その代表格が、かの菅原一秀氏。このほど経産大臣という要職についたものの、はやくも「メロン大臣」とかなんとか言われ一部週刊誌で疑惑のスター扱いされている。
彼がメロンのようなのではない。メロンなどの贈答品を選挙区の有権者に送っていたという、公職選挙法違反(寄付行為の禁止)の疑いのある大臣という意味である。
この疑惑を最初にすっぱ抜いたのは、「週刊文春」。贈答品を送った先の有権者の名前、住所などを記したリストや、メロンの販売業者からFAXで送られた明細書などを入手したうえ、「代議士の指示でリストを作成した」と言う元秘書の証言をとっているから、記事の信ぴょう性はかなり高い。
新大臣のスキャンダルは野党にとって絶好の攻撃材料だ。11月11日の衆院予算委員会で本多平直議員はどこからもらったのか、このリストを手に菅原大臣を攻め立てた。
本多議員によると、贈答品リストのなかには50人の自民党有力政治家の名もあった。「安倍晋三先生にはローヤルゼリー大、塩崎先生には小」などと、菅原氏の軽重判断によるとみられる注意書きも細心に書き込まれていた。公職選挙法とは無関係だが、本多氏はそこから突いていく。菅原氏の政治手法の中心に鎮座する「情実」を見てとったからであろうか。

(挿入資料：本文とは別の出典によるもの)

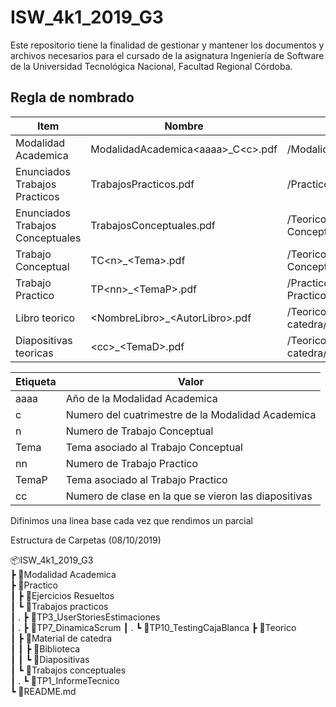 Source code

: # ISW_4k1_2019_G3
Este repositorio tiene la finalidad de gestionar y mantener los documentos y archivos necesarios para el cursado de la asignatura Ingeniería de Software de la Universidad Tecnológica Nacional, Facultad Regional Córdoba.


## Regla de nombrado
|Item|Nombre|Ubicacion|
|----|------|---------|
|Modalidad Academica|ModalidadAcademica\<aaaa>_C\<c>.pdf|/ModalidadAcademica|
|Enunciados Trabajos Practicos|TrabajosPracticos.pdf|/Practico/Trabajos Practicos|
|Enunciados Trabajos Conceptuales|TrabajosConceptuales.pdf|/Teorico/Trabajos Conceptuales|
|Trabajo Conceptual|TC\<n>_\<Tema>.pdf|/Teorico/Trabajos Conceptuales/TC\<n>_\<Tema>|
|Trabajo Practico|TP\<nn>_\<TemaP>.pdf|/Practico/Trabajos Practicos/TC\<nn>_\<TemaP>|
|Libro teorico|\<NombreLibro>_\<AutorLibro>.pdf|/Teorico/Material de catedra/Biblioteca|  
|Diapositivas teoricas|\<cc>_\<TemaD>.pdf|/Teorico/Material de catedra/Diapositivas|  

  
|Etiqueta|Valor|
|--------|-----|
|aaaa|Año de la Modalidad Academica|
|c|Numero del cuatrimestre de la Modalidad Academica|
|n|Numero de Trabajo Conceptual|
|Tema|Tema asociado al Trabajo Conceptual|
|nn|Numero de Trabajo Practico|
|TemaP|Tema asociado al Trabajo Practico|
|cc|Numero de clase en la que se vieron las diapositivas|

Difinimos una linea base cada vez que rendimos un parcial

Estructura de Carpetas (08/10/2019)

📦ISW_4k1_2019_G3  
┣ 📂Modalidad Academica  
┣ 📂Practico  
┃ ┣ 📂Ejercicios Resueltos  
┃ ┗ 📂Trabajos practicos  
┃ . ┣ 📂TP3_UserStoriesEstimaciones  
┃ . ┣ 📂TP7_DinamicaScrum
┃ . ┗ 📂TP10_TestingCajaBlanca 
┣ 📂Teorico  
┃ ┣ 📂Material de catedra  
┃ ┃ ┣ 📂Biblioteca  
┃ ┃ ┗ 📂Diapositivas  
┃ ┗ 📂Trabajos conceptuales  
┃ . ┗ 📂TP1_InformeTecnico  
┗ 📜README.md  

 

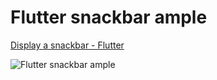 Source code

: # Flutter snackbar ample

[Display a snackbar  - Flutter](https://flutter.dev/docs/cookbook/design/snackbars)

![Flutter snackbar ample](https://user-images.githubusercontent.com/8685879/68848088-08b3de00-0713-11ea-8428-dec05e50e797.gif)
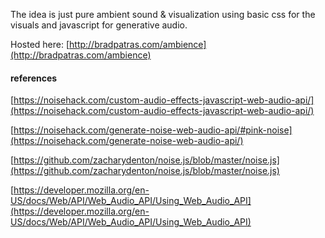 The idea is just pure ambient sound & visualization using basic css for the visuals and javascript for generative audio.

Hosted here: [http://bradpatras.com/ambience](http://bradpatras.com/ambience)

#### references
[https://noisehack.com/custom-audio-effects-javascript-web-audio-api/](https://noisehack.com/custom-audio-effects-javascript-web-audio-api/)

[https://noisehack.com/generate-noise-web-audio-api/#pink-noise](https://noisehack.com/generate-noise-web-audio-api/)

[https://github.com/zacharydenton/noise.js/blob/master/noise.js](https://github.com/zacharydenton/noise.js/blob/master/noise.js)

[https://developer.mozilla.org/en-US/docs/Web/API/Web_Audio_API/Using_Web_Audio_API](https://developer.mozilla.org/en-US/docs/Web/API/Web_Audio_API/Using_Web_Audio_API)
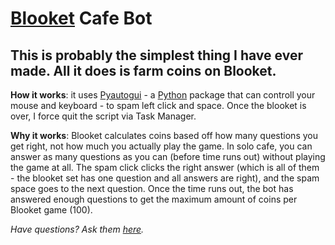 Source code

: # [Blooket](https://www.blooket.com) Cafe Bot


## This is probably the simplest thing I have ever made. All it does is farm coins on Blooket.

**How it works**: it uses [Pyautogui](https://pypi.org/project/PyAutoGUI) - a [Python](https://www.python.org) package that can controll your mouse and keyboard - to spam left click and space. Once the blooket is over, I force quit the script via Task Manager.

**Why it works**: Blooket calculates coins based off how many questions you get right, not how much you actually play the game. In solo cafe, you can answer as many questions as you can (before time runs out) without playing the game at all. The spam click clicks the right answer (which is all of them - the blooket set has one question and all answers are right), and the spam space goes to the next question. Once the time runs out, the bot has answered enough questions to get the maximum amount of coins per Blooket game (100).

*Have questions? Ask them [here](https://github.com/obvMath/blocket-cafe-bot/issues).*
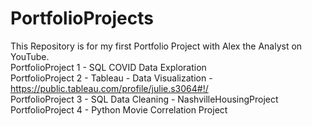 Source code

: # PortfolioProjects
This Repository is for my first Portfolio Project with Alex the Analyst on YouTube.\
PortfolioProject 1 - SQL COVID Data Exploration\
PortfolioProject 2 - Tableau - Data Visualization - https://public.tableau.com/profile/julie.s3064#!/ \
PortfolioProject 3 - SQL Data Cleaning - NashvilleHousingProject\
PortfolioProject 4 - Python Movie Correlation Project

本多議員 「選挙区外の先輩や同僚にお歳暮、中元のようなものを配ることはないですか」 菅原大臣 「選挙区内はございません」 本多議員 「長い議員生活のなかで、本当にないですか」 菅原大臣 「選挙区外ならございます」 |
自民党暮らしも長くなると、誰もが“ごはん論法”の常習者になるのであろうか。中立であるべき棚橋泰文委員長までもが、菅原大臣が答弁を終えて着席するまで次の質問を認めなかったり、本多議員がA4用紙のリストを一瞬見せるようなしぐさをしただけで「理事会で提示を認めていない資料だ」とクレームをつけるなどして、質問時間削りの助太刀をする始末である。さて、そのリストの件。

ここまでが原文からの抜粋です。